Pour la liberté contractuelle et le droit de propriété, la jurisprudence est moins claire du fait du moindre nombre de décisions rendues, mais la constitutionnalisation de l'OVC de protection de l'environnement a eu, ou aura, sans doute les mêmes effets.
Pour la liberté contractuelle, le contrôle est bien restreint depuis 2020. En témoigne la décision QPC de 2022 Obligation de stockage des déchets ultimes, qui précise que « les dispositions contestées portent une atteinte manifestement disproportionnée au droit au maintien des conventions légalement conclues »(9). Elles obligent en effet « l'exploitant à réceptionner tous les déchets ultimes qui lui sont apportés par certaines filières industrielles, quand bien même elles ne rencontreraient pas de difficultés pour procéder à leur traitement ». La mesure, qui est susceptible de faire obstacle à l'exécution des contrats qu'il a préalablement conclus avec les apporteurs d'autres déchets, est donc trop largement conçue tout en n'étant pas accompagnée pour ces derniers de garanties suffisantes pour pouvoir éviter l'écueil de la disproportion, même réduite au manifeste.
Pour le droit de propriété, il n'y a aucune décision postérieure à 2020, étant précisé que celle rendue en 2015 Loi relative à la transition énergétique pour la croissance verte témoignait encore de l'exercice antérieur d'un contrôle entier : la conciliation entre le droit de propriété et l'objectif d'intérêt général de « diminution de la production de déchets » opérée par le législateur y est considérée comme portant « une atteinte disproportionnée au droit de propriété » pour insuffisance des garanties prévues(10) : « si les dispositions contestées pouvaient imposer que la majorité du capital d'un éco-organisme constitué sous forme de société soit détenue par des producteurs, importateurs et distributeurs représentatifs des adhérents à cet éco-organisme pour les produits concernés, elles ne pouvaient imposer une telle obligation nouvelle aux sociétés et à leurs associés et actionnaires sans que soient prévues des garanties de nature à assurer la protection du droit de propriété ».
Dans le reste de sa jurisprudence, on observe toutefois que pour les limitations apportées au droit de propriété comme pour celles apportées à la liberté d'entreprendre, le contrôle s'allège en présence d'un OVC, dont celui de protection de la santé, alors qu'il est approfondi en cas de poursuite d'un intérêt général simple(11). Le contrôle devrait donc logiquement s'alléger en présence de l'OVC de protection de l'environnement.

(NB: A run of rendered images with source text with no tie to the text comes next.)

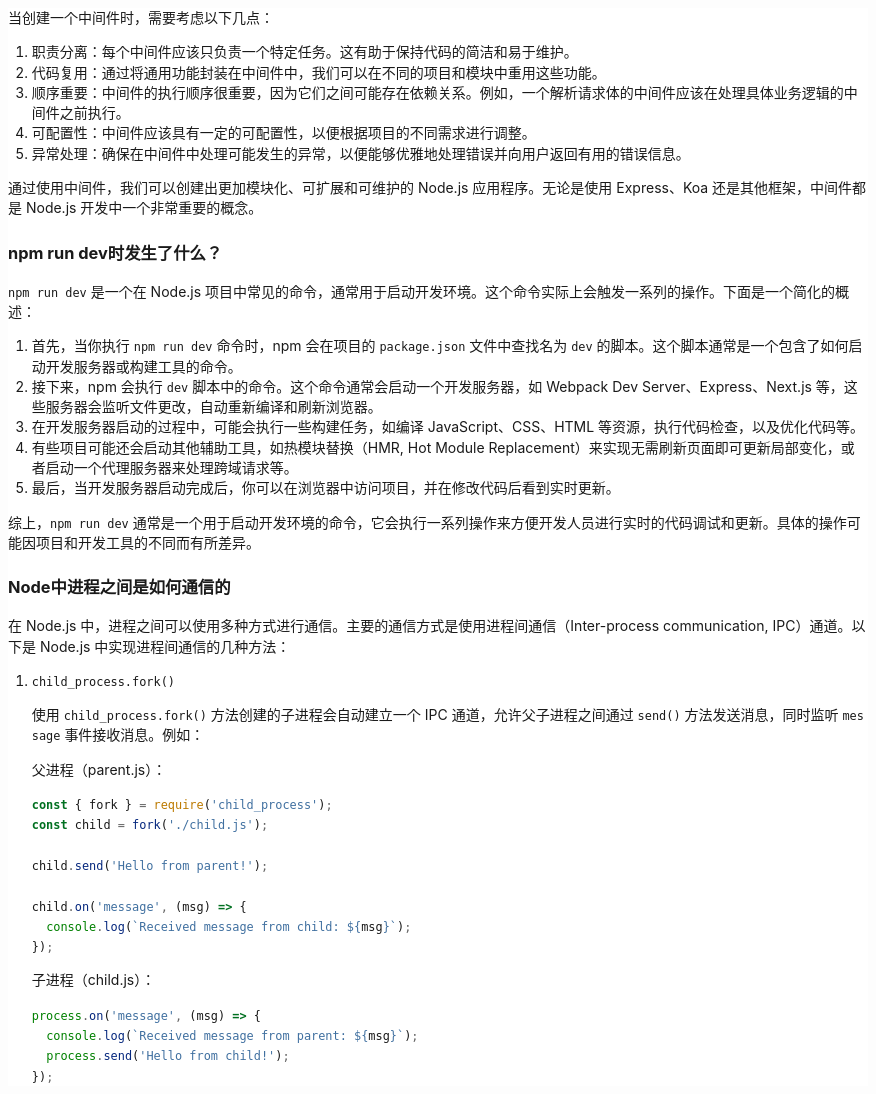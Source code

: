 当创建一个中间件时，需要考虑以下几点：

1. 职责分离：每个中间件应该只负责一个特定任务。这有助于保持代码的简洁和易于维护。
2. 代码复用：通过将通用功能封装在中间件中，我们可以在不同的项目和模块中重用这些功能。
3. 顺序重要：中间件的执行顺序很重要，因为它们之间可能存在依赖关系。例如，一个解析请求体的中间件应该在处理具体业务逻辑的中间件之前执行。
4. 可配置性：中间件应该具有一定的可配置性，以便根据项目的不同需求进行调整。
5. 异常处理：确保在中间件中处理可能发生的异常，以便能够优雅地处理错误并向用户返回有用的错误信息。

通过使用中间件，我们可以创建出更加模块化、可扩展和可维护的 Node.js 应用程序。无论是使用 Express、Koa 还是其他框架，中间件都是 Node.js 开发中一个非常重要的概念。



### npm run dev时发生了什么？

`npm run dev` 是一个在 Node.js 项目中常见的命令，通常用于启动开发环境。这个命令实际上会触发一系列的操作。下面是一个简化的概述：

1. 首先，当你执行 `npm run dev` 命令时，npm 会在项目的 `package.json` 文件中查找名为 `dev` 的脚本。这个脚本通常是一个包含了如何启动开发服务器或构建工具的命令。
2. 接下来，npm 会执行 `dev` 脚本中的命令。这个命令通常会启动一个开发服务器，如 Webpack Dev Server、Express、Next.js 等，这些服务器会监听文件更改，自动重新编译和刷新浏览器。
3. 在开发服务器启动的过程中，可能会执行一些构建任务，如编译 JavaScript、CSS、HTML 等资源，执行代码检查，以及优化代码等。
4. 有些项目可能还会启动其他辅助工具，如热模块替换（HMR, Hot Module Replacement）来实现无需刷新页面即可更新局部变化，或者启动一个代理服务器来处理跨域请求等。
5. 最后，当开发服务器启动完成后，你可以在浏览器中访问项目，并在修改代码后看到实时更新。

综上，`npm run dev` 通常是一个用于启动开发环境的命令，它会执行一系列操作来方便开发人员进行实时的代码调试和更新。具体的操作可能因项目和开发工具的不同而有所差异。



### Node中进程之间是如何通信的

在 Node.js 中，进程之间可以使用多种方式进行通信。主要的通信方式是使用进程间通信（Inter-process communication, IPC）通道。以下是 Node.js 中实现进程间通信的几种方法：

1. `child_process.fork()`

   使用 `child_process.fork()` 方法创建的子进程会自动建立一个 IPC 通道，允许父子进程之间通过 `send()` 方法发送消息，同时监听 `message` 事件接收消息。例如：

   父进程（parent.js）：

   ```js
   const { fork } = require('child_process');
   const child = fork('./child.js');
   
   child.send('Hello from parent!');
   
   child.on('message', (msg) => {
     console.log(`Received message from child: ${msg}`);
   });
   ```

   子进程（child.js）：

   ```js
   process.on('message', (msg) => {
     console.log(`Received message from parent: ${msg}`);
     process.send('Hello from child!');
   });
   ```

Quant à la libre administration des collectivités territoriales, les restrictions qui y sont apportées font également l'objet d'un contrôle restreint depuis 2020 lorsque l'OVC de protection de l'environnement est poursuivi. En témoigne la décision QPC de 2022 Restrictions apportées au développement des installations de tri mécano-biologiques des déchets(12). Le dispositif prévu, qui privilégie le tri à la source des biodéchets plutôt que leur prise en charge par des installations de traitement mécano-biologique, est considéré comme ne méconnaissant pas ce principe dès lors que « [s]es modalités [...] ne sont pas manifestement inappropriées à l'objectif visé »(13). La qualification d'OVC de l'objectif poursuivi n'y a toutefois sans doute pas été déterminante, tant le contrôle exercé sur les restrictions à ce principe a toujours été restreint, même lorsqu'un intérêt général simple est poursuivi.

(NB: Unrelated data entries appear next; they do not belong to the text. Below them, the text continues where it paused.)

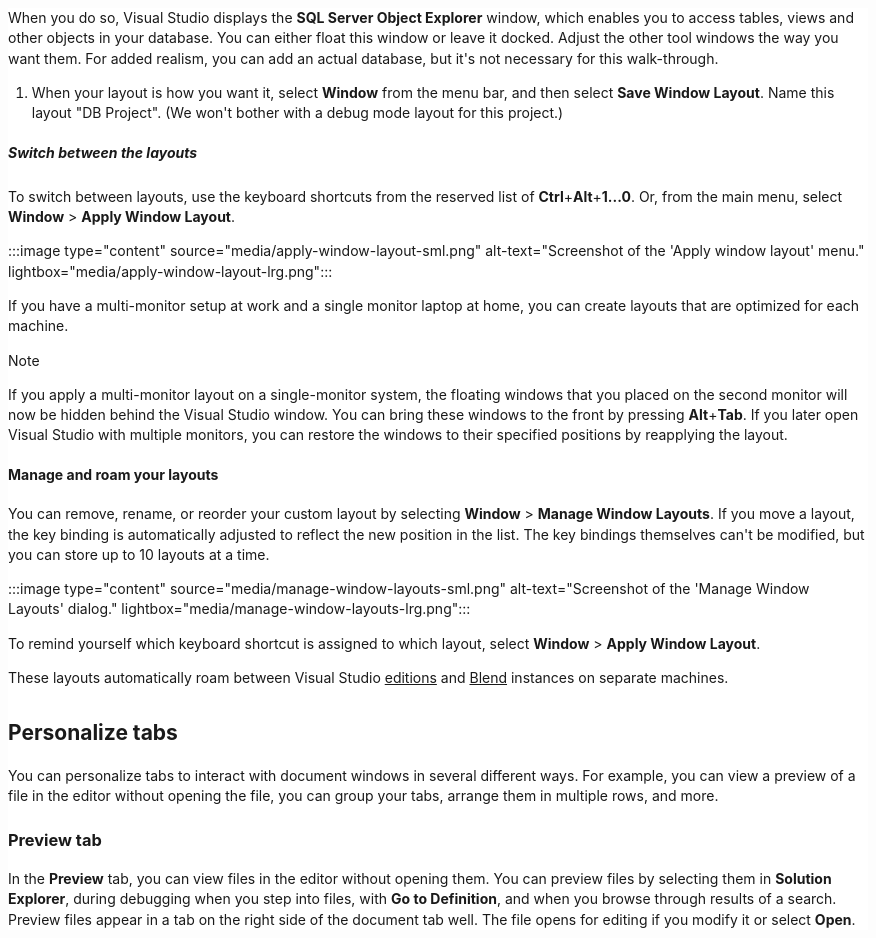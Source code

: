    When you do so, Visual Studio displays the **SQL Server Object Explorer** window, which enables you to access tables, views and other objects in your database. You can either float this window or leave it docked. Adjust the other tool windows the way you want them. For added realism, you can add an actual database, but it's not necessary for this walk-through.

1. When your layout is how you want it, select **Window** from the menu bar, and then select **Save Window Layout**. Name this layout "DB Project". (We won't bother with a debug mode layout for this project.)

##### Switch between the layouts

To switch between layouts, use the keyboard shortcuts from the reserved list of **Ctrl**+**Alt**+**1...0**. Or, from the main menu, select **Window** > **Apply Window Layout**.

:::image type="content" source="media/apply-window-layout-sml.png" alt-text="Screenshot of the 'Apply window layout' menu." lightbox="media/apply-window-layout-lrg.png":::

If you have a multi-monitor setup at work and a single monitor laptop at home, you can create layouts that are optimized for each machine.

> [!NOTE]
> If you apply a multi-monitor layout on a single-monitor system, the floating windows that you placed on the second monitor will now be hidden behind the Visual Studio window. You can bring these windows to the front by pressing **Alt**+**Tab**. If you later open Visual Studio with multiple monitors, you can restore the windows to their specified positions by reapplying the layout.

#### Manage and roam your layouts

You can remove, rename, or reorder your custom layout by selecting **Window** > **Manage Window Layouts**. If you move a layout, the key binding is automatically adjusted to reflect the new position in the list. The key bindings themselves can't be modified, but you can store up to 10 layouts at a time.

:::image type="content" source="media/manage-window-layouts-sml.png" alt-text="Screenshot of the 'Manage Window Layouts' dialog." lightbox="media/manage-window-layouts-lrg.png":::

To remind yourself which keyboard shortcut is assigned to which layout, select **Window** > **Apply Window Layout**.

These layouts automatically roam between Visual Studio [editions](https://visualstudio.microsoft.com/vs/compare/) and [Blend](../xaml-tools/creating-a-ui-by-using-blend-for-visual-studio.md) instances on separate machines.

## Personalize tabs

You can personalize tabs to interact with document windows in several different ways.  For example, you can view a preview of a file in the editor without opening the file, you can group your tabs, arrange them in multiple rows, and more.

### Preview tab

In the **Preview** tab, you can view files in the editor without opening them. You can preview files by selecting them in **Solution Explorer**, during debugging when you step into files, with **Go to Definition**, and when you browse through results of a search. Preview files appear in a tab on the right side of the document tab well. The file opens for editing if you modify it or select  **Open**.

Le contrôle pourrait certes s'approfondir pour toutes ces libertés de second rang en raison de la gravité de l'atteinte qui y serait apportée(14). Mais aucune décision n'illustre encore un tel approfondissement. Seule la poursuite d'autres OVC, dont la protection de la santé ou la sauvegarde des intérêts fondamentaux de la Nation, a exceptionnellement emporté l'exercice d'un contrôle entier lorsque de telles restrictions, qui visaient en l'occurrence la liberté d'entreprendre, étaient apportées par la loi(15).
Le contrôle de proportionnalité des restrictions apportées aux libertés antagonistes est donc désormais pour l'essentiel restreint du fait de la consécration de la protection de l'environnement en tant qu'OVC. Mais ce n'est pas tout : ses exigences ont également été allégées du fait de la qualification de l'environnement de « patrimoine commun des êtres humains », toujours sur le fondement du préambule de la Charte.

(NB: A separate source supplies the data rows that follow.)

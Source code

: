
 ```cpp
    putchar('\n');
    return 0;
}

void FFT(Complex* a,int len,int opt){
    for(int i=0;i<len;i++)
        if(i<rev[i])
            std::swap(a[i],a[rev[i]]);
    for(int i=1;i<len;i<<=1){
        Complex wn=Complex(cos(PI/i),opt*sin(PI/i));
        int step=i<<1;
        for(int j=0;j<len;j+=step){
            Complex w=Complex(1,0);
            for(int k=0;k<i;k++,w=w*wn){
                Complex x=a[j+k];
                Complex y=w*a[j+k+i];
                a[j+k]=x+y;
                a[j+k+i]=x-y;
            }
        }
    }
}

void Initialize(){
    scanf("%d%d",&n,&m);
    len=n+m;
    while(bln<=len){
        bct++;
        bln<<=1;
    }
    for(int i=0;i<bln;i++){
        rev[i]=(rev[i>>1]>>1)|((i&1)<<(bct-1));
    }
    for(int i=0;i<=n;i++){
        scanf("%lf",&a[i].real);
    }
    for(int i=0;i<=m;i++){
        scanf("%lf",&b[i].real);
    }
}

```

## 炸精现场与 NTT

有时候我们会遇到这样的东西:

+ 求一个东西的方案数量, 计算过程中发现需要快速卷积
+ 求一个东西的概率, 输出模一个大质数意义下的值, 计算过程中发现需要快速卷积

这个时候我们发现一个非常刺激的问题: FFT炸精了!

2. Un contrôle de l'adéquation distendu par la prise en compte du préambule de la Charte : l'environnement, « patrimoine commun des êtres humains »
Le test de proportionnalité exercé sur les restrictions apportées à ces libertés est double. À côté du contrôle de la proportionnalité au sens strict dont on vient de décrire le jeu, existe en effet un contrôle de l'adéquation – avec lequel il s'entremêle d'ailleurs parfois – dont les caractéristiques ont aussi évolué.
Rappelons que dès les premières décisions relatives à des restrictions adoptées dans le but de protéger l'environnement, le Conseil a exigé, comme dans le reste de sa jurisprudence, que ces restrictions soient « en rapport direct » avec l'objectif poursuivi(16). Cette exigence a été la cause de plusieurs déclarations d'inconstitutionnalité avant et après l'adoption de la Charte, soit que le champ d'application du dispositif ait été jugé excessif(17), soit qu'il ait été jugé trop restreint(18), soit que son rapport avec cet objectif ait été jugé trop indirect et incertain(19). Dans toutes ces hypothèses, la conciliation opérée par le législateur a été déclarée contraire à la Constitution.
On l'aura compris, les politiques publiques de protection de l'environnement doivent être bien calibrées, l'adoption de dispositifs insuffisants ne passant en particulier pas le cap du contrôle de l'adéquation. En témoigne, entre autres, la décision Loi de finances pour 2010 relative à la contribution carbone, qui juge les régimes d'exemption, trop importants, contraires à l'objectif de lutte contre le réchauffement climatique poursuivi(20).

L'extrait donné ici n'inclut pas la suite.